==== MATERIAL FOR THIS EXERCISE
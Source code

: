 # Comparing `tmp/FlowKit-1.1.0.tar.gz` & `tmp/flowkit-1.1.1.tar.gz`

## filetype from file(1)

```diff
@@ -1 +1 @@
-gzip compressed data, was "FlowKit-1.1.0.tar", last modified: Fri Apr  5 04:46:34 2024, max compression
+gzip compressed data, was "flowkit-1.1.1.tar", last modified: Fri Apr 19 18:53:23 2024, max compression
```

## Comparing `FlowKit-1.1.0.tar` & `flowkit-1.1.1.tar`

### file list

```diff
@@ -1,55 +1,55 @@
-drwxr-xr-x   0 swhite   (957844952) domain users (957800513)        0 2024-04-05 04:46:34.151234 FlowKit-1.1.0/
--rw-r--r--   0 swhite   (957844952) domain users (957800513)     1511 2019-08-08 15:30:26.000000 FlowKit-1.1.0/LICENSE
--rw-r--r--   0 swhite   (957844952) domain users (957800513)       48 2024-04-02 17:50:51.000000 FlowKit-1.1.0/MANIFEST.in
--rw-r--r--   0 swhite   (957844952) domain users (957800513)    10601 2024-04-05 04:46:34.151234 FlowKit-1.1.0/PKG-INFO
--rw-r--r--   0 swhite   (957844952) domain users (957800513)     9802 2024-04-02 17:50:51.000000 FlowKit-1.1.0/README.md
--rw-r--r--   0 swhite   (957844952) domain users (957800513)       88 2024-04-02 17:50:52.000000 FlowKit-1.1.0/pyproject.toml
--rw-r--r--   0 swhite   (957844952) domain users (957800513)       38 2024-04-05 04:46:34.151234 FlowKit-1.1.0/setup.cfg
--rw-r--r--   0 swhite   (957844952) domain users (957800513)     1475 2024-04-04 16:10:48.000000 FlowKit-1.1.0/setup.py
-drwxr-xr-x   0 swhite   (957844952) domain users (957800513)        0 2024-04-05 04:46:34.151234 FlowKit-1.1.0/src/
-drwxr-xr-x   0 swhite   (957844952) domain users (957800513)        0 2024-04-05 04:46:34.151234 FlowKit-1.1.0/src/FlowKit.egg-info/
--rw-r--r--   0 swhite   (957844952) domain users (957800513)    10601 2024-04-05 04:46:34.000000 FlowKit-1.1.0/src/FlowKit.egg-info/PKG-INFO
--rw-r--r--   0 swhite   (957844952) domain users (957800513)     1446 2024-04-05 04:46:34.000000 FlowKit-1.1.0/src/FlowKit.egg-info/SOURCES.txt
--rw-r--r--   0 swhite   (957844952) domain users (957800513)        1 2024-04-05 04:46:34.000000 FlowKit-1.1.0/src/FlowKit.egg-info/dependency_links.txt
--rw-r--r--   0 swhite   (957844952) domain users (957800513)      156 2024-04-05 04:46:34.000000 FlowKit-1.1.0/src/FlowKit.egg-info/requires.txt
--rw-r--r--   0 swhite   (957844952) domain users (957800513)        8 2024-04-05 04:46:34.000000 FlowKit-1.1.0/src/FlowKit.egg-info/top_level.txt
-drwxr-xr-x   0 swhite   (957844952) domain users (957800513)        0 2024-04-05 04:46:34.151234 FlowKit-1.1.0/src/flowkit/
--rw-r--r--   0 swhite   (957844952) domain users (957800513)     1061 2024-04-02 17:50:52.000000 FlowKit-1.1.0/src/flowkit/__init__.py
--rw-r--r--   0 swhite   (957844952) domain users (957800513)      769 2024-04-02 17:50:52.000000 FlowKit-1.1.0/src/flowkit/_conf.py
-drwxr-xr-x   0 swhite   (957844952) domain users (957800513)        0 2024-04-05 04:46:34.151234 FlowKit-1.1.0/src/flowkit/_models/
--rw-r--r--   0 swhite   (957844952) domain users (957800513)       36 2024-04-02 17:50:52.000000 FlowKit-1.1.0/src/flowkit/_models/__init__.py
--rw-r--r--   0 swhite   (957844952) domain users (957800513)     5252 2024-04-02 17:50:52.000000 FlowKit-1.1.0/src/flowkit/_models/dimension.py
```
========
==== MATERIAL FOR THIS EXERCISE
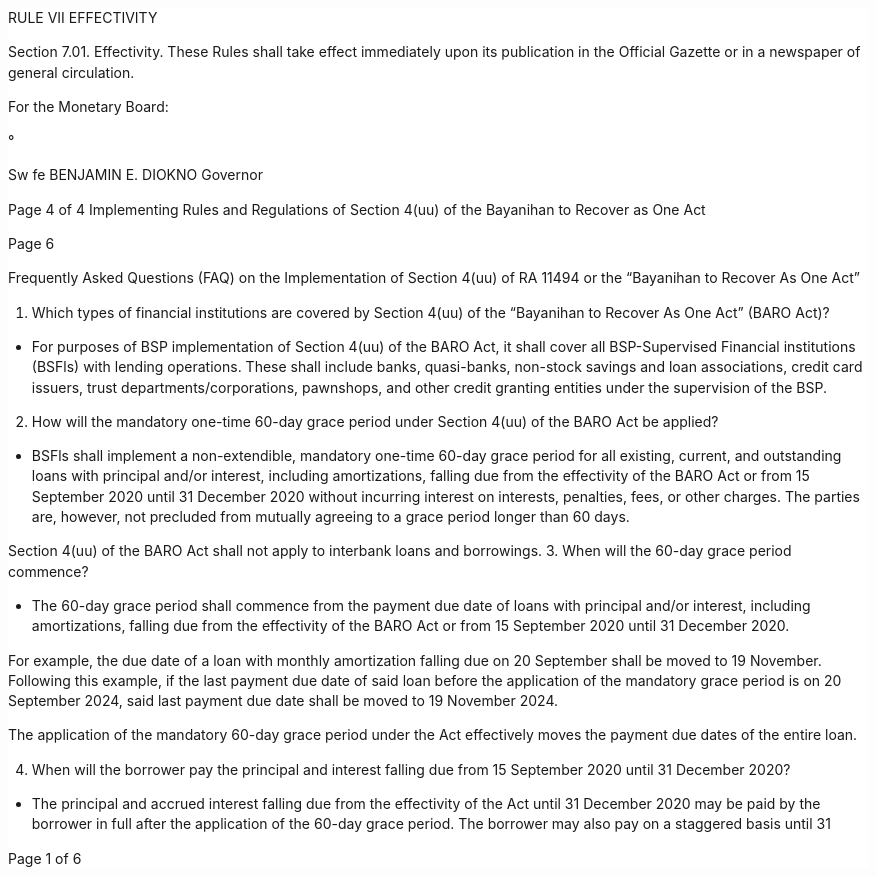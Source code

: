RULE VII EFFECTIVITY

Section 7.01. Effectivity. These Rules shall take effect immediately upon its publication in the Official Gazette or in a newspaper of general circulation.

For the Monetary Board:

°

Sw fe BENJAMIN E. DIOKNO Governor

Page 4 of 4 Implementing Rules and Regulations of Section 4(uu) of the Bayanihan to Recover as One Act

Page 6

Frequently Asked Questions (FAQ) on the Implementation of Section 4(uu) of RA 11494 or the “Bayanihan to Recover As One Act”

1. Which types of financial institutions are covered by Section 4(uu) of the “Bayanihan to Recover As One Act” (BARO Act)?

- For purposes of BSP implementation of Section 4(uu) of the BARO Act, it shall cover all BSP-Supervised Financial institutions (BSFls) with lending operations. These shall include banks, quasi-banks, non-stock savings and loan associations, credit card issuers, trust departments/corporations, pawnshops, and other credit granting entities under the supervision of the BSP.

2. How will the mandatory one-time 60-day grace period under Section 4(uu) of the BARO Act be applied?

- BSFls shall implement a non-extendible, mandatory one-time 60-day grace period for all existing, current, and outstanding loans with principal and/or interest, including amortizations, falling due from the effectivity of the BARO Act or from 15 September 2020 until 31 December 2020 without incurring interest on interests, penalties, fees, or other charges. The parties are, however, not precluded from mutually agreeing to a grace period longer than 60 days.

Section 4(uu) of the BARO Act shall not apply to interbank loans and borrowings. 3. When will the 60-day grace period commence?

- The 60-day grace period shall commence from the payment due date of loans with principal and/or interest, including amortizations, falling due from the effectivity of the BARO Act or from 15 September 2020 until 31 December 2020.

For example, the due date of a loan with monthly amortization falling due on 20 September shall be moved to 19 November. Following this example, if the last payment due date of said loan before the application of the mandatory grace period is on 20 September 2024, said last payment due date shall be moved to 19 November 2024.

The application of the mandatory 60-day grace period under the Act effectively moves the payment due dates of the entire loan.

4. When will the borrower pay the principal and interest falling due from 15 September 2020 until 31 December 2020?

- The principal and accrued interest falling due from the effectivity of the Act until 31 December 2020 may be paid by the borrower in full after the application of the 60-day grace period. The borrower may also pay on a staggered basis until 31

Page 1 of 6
========
==== MATERIAL FOR THIS EXERCISE
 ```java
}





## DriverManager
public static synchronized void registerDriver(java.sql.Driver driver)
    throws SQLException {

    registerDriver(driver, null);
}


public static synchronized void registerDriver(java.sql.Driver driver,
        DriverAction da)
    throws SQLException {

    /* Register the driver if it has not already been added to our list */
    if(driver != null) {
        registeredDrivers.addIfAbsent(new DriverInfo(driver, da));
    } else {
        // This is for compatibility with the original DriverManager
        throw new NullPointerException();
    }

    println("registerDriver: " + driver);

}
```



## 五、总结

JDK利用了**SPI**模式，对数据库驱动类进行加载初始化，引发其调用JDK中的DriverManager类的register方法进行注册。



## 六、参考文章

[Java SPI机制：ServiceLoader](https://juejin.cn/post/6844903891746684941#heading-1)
========
> AIM OF THE EXERCISE:
Which of the lines in the material above contain "commence"? Copy each one out.

> EXERCISE SOLUTION:
Section 4(uu) of the BARO Act shall not apply to interbank loans and borrowings. 3. When will the 60-day grace period commence?
- The 60-day grace period shall commence from the payment due date of loans with principal and/or interest, including amortizations, falling due from the effectivity of the BARO Act or from 15 September 2020 until 31 December 2020.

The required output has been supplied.